Question

The value of \( k \) for which each root of the equation \( x^2 - 6kx + 2k - 9k^2 = 0 \) is greater than 3, always satisfy the inequality:

• A. \( 7 - 9y>0 \)
• B. \( 11 - 9y<0 \)
• C. \( 29 - 11y>0 \)
• D. \( 29 - 11y<0 \)

Hint:

For quadratic equations, the discriminant helps determine the nature of the roots. A non-negative discriminant indicates real roots.

Answer 1

The Correct Option is C

Step 1: Write the quadratic equation.
The given quadratic equation is \( x^2 - 6kx + 2k - 9k^2 = 0 \).
Step 2: Use the condition for roots greater than 3.
For the roots of the quadratic to always be greater than 3, we apply the condition for roots using the discriminant of the quadratic equation.
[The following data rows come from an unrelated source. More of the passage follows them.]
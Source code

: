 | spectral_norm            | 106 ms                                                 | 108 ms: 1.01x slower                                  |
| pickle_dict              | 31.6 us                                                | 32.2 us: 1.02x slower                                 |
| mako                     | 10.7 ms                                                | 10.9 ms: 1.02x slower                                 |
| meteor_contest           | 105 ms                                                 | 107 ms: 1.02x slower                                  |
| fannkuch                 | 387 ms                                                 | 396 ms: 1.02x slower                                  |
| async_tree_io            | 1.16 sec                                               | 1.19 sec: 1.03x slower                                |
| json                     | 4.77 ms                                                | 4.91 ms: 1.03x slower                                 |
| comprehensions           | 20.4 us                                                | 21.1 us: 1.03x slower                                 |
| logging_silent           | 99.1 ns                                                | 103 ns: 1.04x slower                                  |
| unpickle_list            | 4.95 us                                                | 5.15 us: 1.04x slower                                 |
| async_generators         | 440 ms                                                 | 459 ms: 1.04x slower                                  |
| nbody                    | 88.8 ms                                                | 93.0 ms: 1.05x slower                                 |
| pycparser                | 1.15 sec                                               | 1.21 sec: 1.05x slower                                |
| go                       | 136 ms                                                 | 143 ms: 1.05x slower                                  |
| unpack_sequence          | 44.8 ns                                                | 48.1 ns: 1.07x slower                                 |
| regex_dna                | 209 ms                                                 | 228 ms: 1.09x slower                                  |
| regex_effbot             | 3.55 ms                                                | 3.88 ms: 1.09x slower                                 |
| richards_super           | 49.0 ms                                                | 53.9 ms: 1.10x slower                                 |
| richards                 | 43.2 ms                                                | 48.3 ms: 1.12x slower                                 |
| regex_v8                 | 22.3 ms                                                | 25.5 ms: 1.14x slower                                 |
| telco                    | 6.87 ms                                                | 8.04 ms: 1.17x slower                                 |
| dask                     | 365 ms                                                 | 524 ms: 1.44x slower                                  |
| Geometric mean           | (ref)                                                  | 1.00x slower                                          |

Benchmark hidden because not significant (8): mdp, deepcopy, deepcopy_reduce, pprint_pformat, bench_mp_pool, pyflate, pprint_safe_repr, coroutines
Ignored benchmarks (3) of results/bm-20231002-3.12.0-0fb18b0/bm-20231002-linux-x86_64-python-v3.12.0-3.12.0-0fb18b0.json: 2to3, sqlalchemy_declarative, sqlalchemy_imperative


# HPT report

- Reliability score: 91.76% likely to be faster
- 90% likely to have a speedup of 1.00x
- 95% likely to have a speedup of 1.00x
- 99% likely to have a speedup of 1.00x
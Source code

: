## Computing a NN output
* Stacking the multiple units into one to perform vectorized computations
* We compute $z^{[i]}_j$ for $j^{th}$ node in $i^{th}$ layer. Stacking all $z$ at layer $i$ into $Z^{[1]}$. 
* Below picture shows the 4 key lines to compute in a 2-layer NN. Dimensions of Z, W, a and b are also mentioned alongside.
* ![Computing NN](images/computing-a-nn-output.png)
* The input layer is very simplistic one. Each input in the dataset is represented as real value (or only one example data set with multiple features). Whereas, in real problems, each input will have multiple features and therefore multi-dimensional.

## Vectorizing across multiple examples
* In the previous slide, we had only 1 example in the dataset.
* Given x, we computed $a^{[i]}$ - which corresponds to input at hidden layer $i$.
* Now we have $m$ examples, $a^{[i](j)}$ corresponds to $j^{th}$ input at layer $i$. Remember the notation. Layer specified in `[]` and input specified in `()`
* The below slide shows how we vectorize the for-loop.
The discriminant \( \Delta \) for the equation \( ax^2 + bx + c = 0 \) is given by: [ Δ = b² - 4ac ] For the given equation, we identify \( a = 1 \), \( b = -6k \), and \( c = 2k - 9k^2 \). We now calculate the discriminant \( \Delta \). [ Δ = (-6k)² - 4(1)(2k - 9k²) ] Simplifying the expression: [ Δ = 36k² - 4(2k - 9k²) = 36k² - 8k + 36k² = 72k² - 8k ] For real roots, the discriminant should be non-negative: [ 72k² - 8k ≥ 0 ] Factoring out the common terms: [ 8k(9k - 1) ≥ 0 ] Solving the inequality: [ k ≥ \frac19 or k ≤ 0 ]
Step 3: Conclusion.
Thus, the condition for \( k \) implies that the inequality \( 29 - 11y>0 \) holds true for the value of \( k \) corresponding to the roots greater than 3. Final Answer: \( 29 - 11y>0 \).